Semoga Perawan Maria, yang di dalam dirinya Sabda Allah menjadi daging,
mengajar kita untuk menyambut sabda Injil yang hidup di dalam hati kita.
[Setelah pendarasan
doa Malaikat Tuhan]
Saudara dan
saudari terkasih,
Di berbagai
bagian Vietnam, hujan lebat yang berkepanjangan pada minggu-minggu terakhir ini
telah menyebabkan banjir besar, dengan ribuan orang dievakuasi. Doa dan pikiran
saya tertuju kepada banyak keluarga yang sedang menderita, bersama dengan
dorongan semangat saya kepada semua pemimpin negara dan Gereja setempat yang
sedang bekerja untuk menanggapi keadaan darurat. Dan saya dekat dengan penduduk
Sisilia yang dilanda cuaca buruk.
Saya juga
sedang memikirkan penduduk Haiti yang hidup dalam kondisi ekstrem. Saya meminta
para pemimpin bangsa untuk membantu negara ini, bukan membiarkannya sendirian.

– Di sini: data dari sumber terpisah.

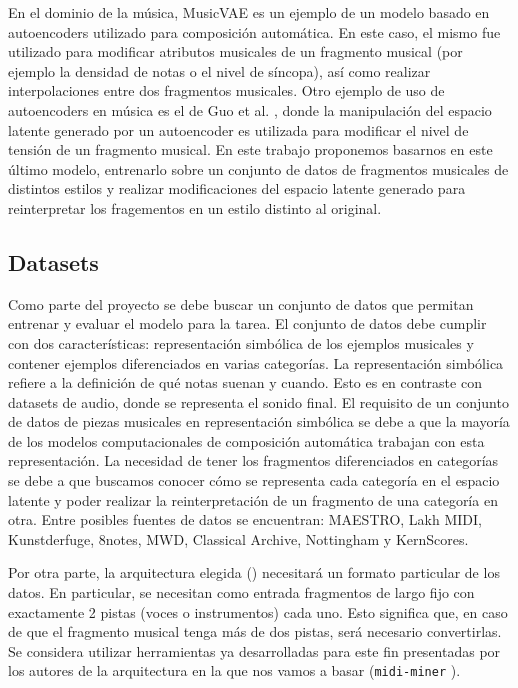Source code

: \documentclass[10pt]{article}
\begin{document}
En el dominio de la música, MusicVAE \cite{roberts2019musicvae} es un ejemplo
de un modelo basado en autoencoders utilizado para composición automática. En
este caso, el mismo fue utilizado para modificar atributos musicales de un
fragmento musical (por ejemplo la densidad de notas o el nivel de 
síncopa), así como realizar interpolaciones entre dos fragmentos 
musicales. Otro ejemplo de uso de autoencoders en música es el de Guo et al. 
\cite{guo2020variational}, donde la manipulación del espacio latente generado
por un autoencoder es utilizada para modificar el nivel de tensión de un
fragmento musical. En este trabajo proponemos basarnos en este último modelo,
entrenarlo sobre un conjunto de datos de fragmentos musicales de distintos
estilos y realizar modificaciones del espacio latente generado para
reinterpretar los fragementos en un estilo distinto al original.

\subsection*{Datasets}
Como parte del proyecto se debe buscar un conjunto de datos que permitan
entrenar y evaluar el modelo para la tarea. El conjunto de datos debe cumplir
con dos características: representación simbólica de los ejemplos musicales y
contener ejemplos diferenciados en varias categorías. La representación
simbólica refiere a la definición de qué notas suenan y cuando. Esto es en
contraste con datasets de audio, donde se representa el sonido final. El
requisito de un conjunto de datos de piezas musicales en representación
simbólica se debe a que la mayoría de los modelos computacionales de
composición automática trabajan con esta representación.  La necesidad de tener
los fragmentos diferenciados en categorías se debe a que buscamos conocer cómo
se representa cada categoría en el espacio latente y poder realizar la
reinterpretación de un fragmento de una categoría en otra.  Entre posibles
fuentes de datos se encuentran: MAESTRO, Lakh MIDI, Kunstderfuge, 8notes, MWD,
Classical Archive, Nottingham y KernScores.

Por otra parte, la arquitectura elegida (\cite{guo2020variational})
necesitará un formato particular de los datos. En particular, se necesitan como
entrada fragmentos de largo fijo con exactamente 2 pistas (voces o
instrumentos) cada uno. Esto significa que, en caso de que el fragmento musical
tenga más de dos pistas, será necesario convertirlas. Se considera utilizar  
herramientas ya desarrolladas para este fin presentadas por los autores de la
arquitectura en la que nos vamos a basar (\texttt{midi-miner}
\cite{Guo-reduccion}).
\end{document}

Dan kamu semua, ketika kembali ke rumah, carilah berita tentang Haiti dan
berdoalah, banyak berdoa. Saya sedang menonton acara A Sua Immagine, kesaksian
dari misionaris Kamillian asal Haiti, Pastor Massimo Miraglio, hal-hal yang ia
katakan… tentang semua penderitaan, semua rasa sakit yang ada di negeri itu,
dan betapa banyak orang terlantar. Jangan menelantarkan mereka!
Kemarin di
Tortosa, Spanyol, Francesco Sojo López, Millán Garde Serrano, Manuel Galcerá
Videllet dan Pastor Aquilino Cambero, para imam Persaudaraan Pekerja Para Imam
Keuskupan dari tarekat Hati Kudus Yesus dibeatifikasi. Mereka semua dibunuh
dalam kebencian terhadap iman. Para gembala yang bersemangat dan murah hati
selama penganiayaan agama tahun 1930-an, mereka tetap setia pada pelayanan
mereka bahkan dengan mempertaruhkan nyawa mereka. Semoga kesaksian mereka
menjadi teladan khususnya bagi para imam. Tepuk tangan meriah untuk para Beato
baru ini!
Hari ini, di
Glasgow, Skotlandia, konferensi Perserikatan Bangsa-bangsa tentang perubahan
iklim, COP26, dimulai. Marilah kita berdoa agar jeritan bumi dan jeritan kaum
miskin dapat didengar; agar pertemuan ini dapat memberikan tanggapan yang
manjur, menawarkan harapan nyata bagi generasi mendatang. Dalam konteks ini,
pameran fotografi Laudato Si’ hari ini diresmikan di Lapangan Santo Petrus,
karya seorang fotografer muda asal Bangladesh.
Saya menyapa
kamu semua umat Roma dan para peziarah dari berbagai negara, khususnya yang
datang dari Kosta Rika. Saya menyapa kelompok dari Reggio Emilia dan Cosenza;
anak-anak Pengakuan Iman dari Bareggio, Canegrate dan San Giorgio su Legnano;
serta Lembaga Internasional Serra Italia, yang kepadanya saya berterima kasih
atas dedikasi mereka dalam menggalakkan panggilan imamat.
Saya berharap
kamusemua memiliki hari Minggu yang baik. Dan tolong, jangan lupa untuk
mendoakan saya. Nikmatilah makan siangmu dan sampai jumpa!